**Try it**. Copy out each line of the material in which the word "execute" appears.

**Supplied data**.

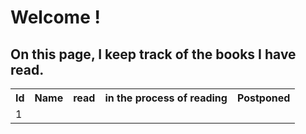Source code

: <h1> Welcome !</h1>

<h2>On this page, I keep track of the books I have read.</h2>

<table>
  <tr>
    <th>Id</th>
    <th>Name</th>
    <th>read</th>
    <th>in the process of reading</th>
    <th>Postponed</th>
  </tr>
  <tr>
    <td>1</td>
  </table>
  
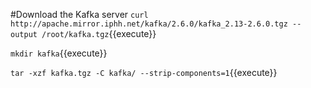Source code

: #Download the Kafka server
`curl http://apache.mirror.iphh.net/kafka/2.6.0/kafka_2.13-2.6.0.tgz --output /root/kafka.tgz`{{execute}}

`mkdir kafka`{{execute}}

`tar -xzf kafka.tgz -C kafka/ --strip-components=1`{{execute}}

**Output for this exercise**.
`curl http://apache.mirror.iphh.net/kafka/2.6.0/kafka_2.13-2.6.0.tgz --output /root/kafka.tgz`{{execute}}
`mkdir kafka`{{execute}}
`tar -xzf kafka.tgz -C kafka/ --strip-components=1`{{execute}}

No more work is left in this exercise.